[LISTED ENTRIES]

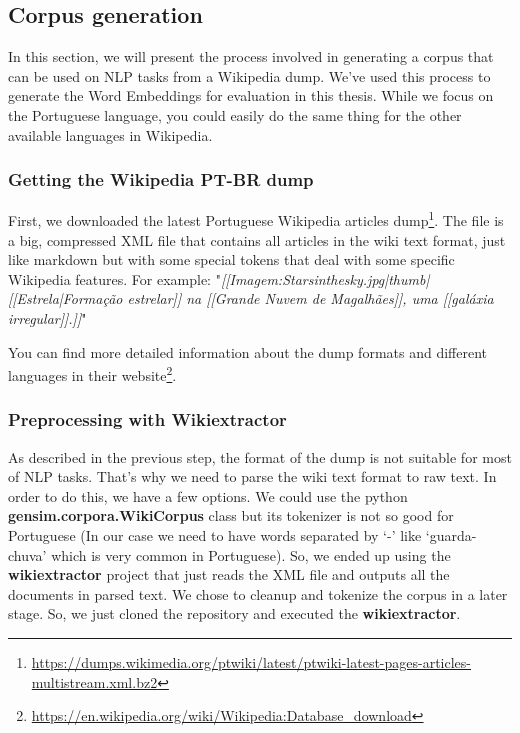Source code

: \subsection{Corpus generation}\label{chap:methodsandmaterials:corpus}

In this section, we will present the process involved in generating a corpus that can be used on NLP tasks from a Wikipedia dump. We’ve used this process to generate the Word Embeddings for evaluation in this thesis. While we focus on the Portuguese language, you could easily do the same thing for the other available languages in Wikipedia.

\subsubsection{Getting the Wikipedia PT-BR dump}

First, we downloaded the latest Portuguese Wikipedia articles dump\footnote{\url{https://dumps.wikimedia.org/ptwiki/latest/ptwiki-latest-pages-articles-multistream.xml.bz2}}. The file is a big, compressed XML file that contains all articles in the wiki text format, just like markdown but with some special tokens that deal with some specific Wikipedia features. For example: "\textit{[[Imagem:Starsinthesky.jpg|thumb|[[Estrela|Formação estrelar]] na [[Grande Nuvem de Magalhães]], uma [[galáxia irregular]].]]}"


You can find more detailed information about the dump formats and different languages in their website\footnote{\url{https://en.wikipedia.org/wiki/Wikipedia:Database_download}}.

\subsubsection{Preprocessing with Wikiextractor}

As described in the previous step, the format of the dump is not suitable for most of NLP tasks. That’s why we need to parse the wiki text format to raw text. In order to do this, we have a few options. We could use the python \textbf{gensim.corpora.WikiCorpus} class but its tokenizer is not so good for Portuguese (In our case we need to have words separated by ‘-’ like ‘guarda-chuva’ which is very common in Portuguese). So, we ended up using the \textbf{wikiextractor} project that just reads the XML file and outputs all the documents in parsed text. We chose to cleanup and tokenize the corpus in a later stage. So, we just cloned the repository and executed the \textbf{wikiextractor}.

[/LISTED ENTRIES]

__WHAT IS NEEDED__
When every line of the listing has been checked for the string "subsubsection", give only the number of lines that contain it.

__REPLY TO THE EXERCISE__
2